Гасоян сидел внизу, при закрытых шторках, все слышал, но стрелять не мог: перед ним был бортинженер. Когда Чедия упал, сектор обстрела открылся…
В. ГАСОЯН:
— Вижу: надо действовать. Спасти положение могу я один. Достал пистолет, взвел курок и выстрелил в преступника, который держал под прицелом командира. Террорист упал. Другой головой по сторонам вертит, кричит: "Кто стрелял? Откуда?", но пистолет у виска Габараева держит.
Я тогда и в него два раза выстрелил. Как потом оказалось, ранил. Он закричал и выскочил из кабины. За это время командир успел выхватить свой пистолет.
А. ГАРДАПХАДЗЕ:
— Когда Табидзе упал, я развернулся в кресле и тоже начал стрелять. Ивериели выбежал за дверь и спрятался за холодильник. Началась перестрелка. Мы вдвоем с Гасояном стреляли, а у них, пожалуй, стволов пять было.
У нас патроны уже кончаются, и я думаю: "Надо закрыть дверь". Но как? В проходе лежит Шабартян, на нем Табидзе — то ли убитый, то ли раненый.
Говорю Гасояну: "Оттащи их от двери, я тебя прикрою." В это время Валя Крутикова очнулась, приподняла голову. Они ее тоже у дверей оглушили. Гасоян говорит ей: "Валя, помоги их оттащить".
Крутикова полулежа, полусидя вцепилась в Табидзе и оттащила его к кухне. Шабартян был еще жив, попытался сам заползти в кабину, Гасоян помог ему.

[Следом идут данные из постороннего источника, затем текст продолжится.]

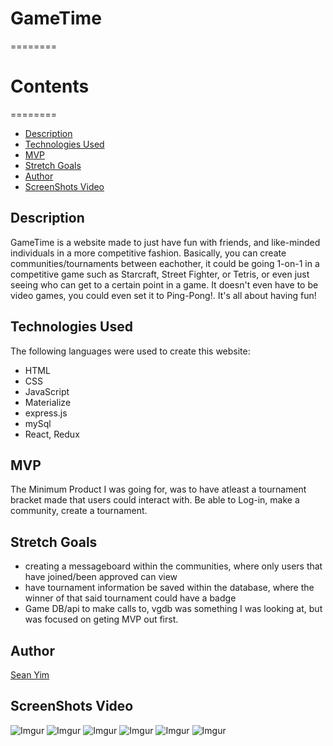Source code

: # GameTime
========
# Contents
========
* [Description](https://github.com/superjjang1/gaming-frontend#Description)
* [Technologies Used](https://github.com/superjjang1/gaming-frontend#Technologies-Used)
* [MVP](https://github.com/superjjang1/gaming-frontend#MVP)
* [Stretch Goals](https://github.com/superjjang1/gaming-frontend#Stretch-Goals)
* [Author](https://github.com/superjjang1/gaming-frontend#Author)
* [ScreenShots Video](https://github.com/superjjang1/gaming-frontend#ScreenShots-Video)



Description 
---
GameTime is a website made to just have fun with friends, and like-minded individuals in a more competitive
fashion. Basically, you can create communities/tournaments between eachother, it could be going 1-on-1 in 
a competitive game such as Starcraft, Street Fighter, or Tetris, or even just seeing who can get to a certain point in a game. It doesn't even have to be video games, you could even set it to Ping-Pong!. 
It's all about having fun!


Technologies Used
---
The following languages were used to create this website:
* HTML
* CSS
* JavaScript
* Materialize
* express.js
* mySql
* React, Redux

MVP
---
The Minimum Product I was going for, was to have atleast a tournament bracket made that users
could interact with. Be able to Log-in, make a community, create a tournament.

Stretch Goals
---
* creating a messageboard within the communities, where only users that have joined/been approved can
view
* have tournament information be saved within the database, where the winner of that said tournament could
have a badge
* Game DB/api to make calls to, vgdb was something I was looking at, but was focused on geting MVP out first.

Author
---
[Sean Yim](https://github.com/superjjang1)

ScreenShots Video
---
![Imgur](https://i.imgur.com/GFGtoR3.png)
![Imgur](https://i.imgur.com/MtzvXoK.png)
![Imgur](https://i.imgur.com/SCqzhao.png)
![Imgur](https://i.imgur.com/8madG2G.png)
![Imgur](https://i.imgur.com/byGzuoA.png)
![Imgur](https://i.imgur.com/vTnTIwF.png)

Я продолжал стрелять, чтобы прикрыть их, а Габараев вел самолет.
С. ГАБАРАЕВ:
— Во время перестрелки я управлял самолетом. Ахматгер крикнул мне: "Переходи на ручное управление, создавай перегрузки!" Я так и сделал: резко бросал машину по курсу и по высоте, чтобы сбить с ног преступников.
Над Гори командир израсходовал последний патрон. У Гасояна патроны кончились еще раньше. Он взял мой пистолет и опять вел огонь. Мне показалось, что стрельба продолжалась вечность, а прошло, наверное, не больше пяти минут.
Валя захлопнула двери кабины, а сама осталась в салоне с бандитами.
В. ГАСОЯН:
— Шабартян пришел в себя, кричит: "Володя, посмотри, у меня глаз вытек или нет?" Глянул на него и содрогнулся: все лицо в крови, во лбу пулевое отверстие, в горле рана — из нее кровь так и хлещет. Я достал платок, прижал его к ране на горле. Платок сразу пропитался кровью.